Topo

Luiza Sahd

A gente deveria passar mais tempo pelado

Luiza Sahd

03/10/2017 08h00

Olha lá a Vênus do Cabanel bem tranquila no Musée d'Orsay. Claramente os anjos não foram traumatizados. (foto: Reprodução)

 

Aquela piadinha do "estou nu debaixo desta roupa" é, além de besta, maravilhosa por ser tão didática. Parando para pensar, estamos sempre nus de alguma forma e lidamos muito mal com o estar na própria pele, talvez por usar tanta roupa o tempo todo.

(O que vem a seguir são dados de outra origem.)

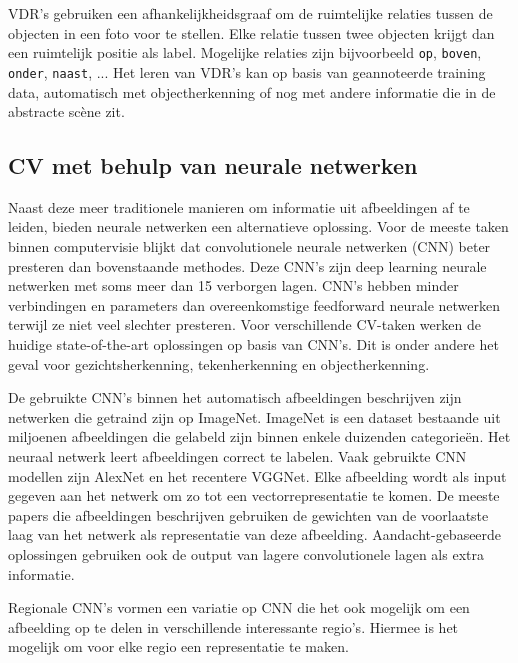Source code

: VDR's gebruiken een afhankelijkheidsgraaf om de ruimtelijke relaties tussen de objecten in een foto voor te stellen. Elke relatie tussen twee objecten krijgt dan een ruimtelijk positie als label. Mogelijke relaties zijn bijvoorbeeld \texttt{op}, \texttt{boven}, \texttt{onder}, \texttt{naast}, ... Het leren van VDR's kan op basis van geannoteerde training data, automatisch met objectherkenning\cite{Elliott2015} of nog met andere informatie die in de abstracte sc\`ene zit\cite{Gilberto2015}.  

\subsection{CV met behulp van neurale netwerken}
Naast deze meer traditionele manieren om informatie uit afbeeldingen af te leiden, bieden neurale netwerken een alternatieve oplossing.
Voor de meeste taken binnen computervisie blijkt dat convolutionele neurale netwerken (CNN) beter presteren dan bovenstaande methodes. Deze CNN's zijn deep learning neurale netwerken met soms meer dan 15 verborgen lagen. CNN's hebben minder verbindingen en parameters dan overeenkomstige feedforward neurale netwerken terwijl ze niet veel slechter presteren\cite{Krizhevsky2012a}. 
Voor verschillende CV-taken werken de huidige state-of-the-art oplossingen op basis van CNN's. Dit is onder andere het geval voor gezichtsherkenning\cite{Zhou2015}, tekenherkenning\cite{Ciresan2012} en objectherkenning\cite{Szegedy2014}.

De gebruikte CNN's binnen het automatisch afbeeldingen beschrijven zijn netwerken die getraind zijn op ImageNet\cite{Russakovsky2014}. ImageNet is een dataset bestaande uit miljoenen afbeeldingen die gelabeld zijn binnen enkele duizenden categorie\"en. Het neuraal netwerk leert afbeeldingen correct te labelen. Vaak gebruikte CNN modellen zijn AlexNet\cite{Krizhevsky2012a} en het recentere VGGNet\cite{Arge2015}. Elke afbeelding wordt als input gegeven aan het netwerk om zo tot een vectorrepresentatie te komen. De meeste papers die afbeeldingen beschrijven gebruiken de gewichten van de voorlaatste laag van het netwerk als representatie van deze afbeelding\cite{Chen2014,Karpathy2015,Mao2014a,Google}. Aandacht-gebaseerde oplossingen\cite{Jin2015,Xu2015} gebruiken ook de output van lagere convolutionele lagen als extra informatie.

Regionale CNN's vormen een variatie op CNN die het ook mogelijk om een afbeelding op te delen in verschillende interessante regio's. Hiermee is het mogelijk om voor elke regio een representatie te maken\cite{Karpathy2015,Mitchell2015}.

Quem já morou no litoral além de alguma metrópole como São Paulo pode atestar, por comparação, como a relação das pessoas com a nudez muda de acordo com o ambiente. Cresci em duas cidades praianas e fui acostumada a conviver com as pessoas próximas usando quase nenhum pano para cobrir o corpo. Na escola, havia piscina; aos finais de semana, íamos todos à praia juntos, e era comum ver a professora, o semi-conhecido ou o açougueiro de sunga, de biquíni. Mesmo circulando pela cidade, o máximo que a gente usava para sair era um short e uma regadinha. Corpos eram só corpos, e talvez por isso mesmo tenha sido mais fácil para esse pessoal entender que o significado de um corpo dependia da ação da alma que estava ali dentro.

Passados os anos de praia, voltei a São Paulo e, como toda mulher, sofria com a tradição de, lá por novembro, comer o pão que o diabo amassou tentando circular pela cidade usando um dresscode condizente com os termômetros. Junto com o calor desta época, voltava também o assédio de rua mais pesado. A sensação era a de que cada grama de roupa a menos no corpo equivalia a um vale-desaforo para levar para casa, e a gente nem ganhava uma pizza grátis juntando 10 tickets de ofensa chula.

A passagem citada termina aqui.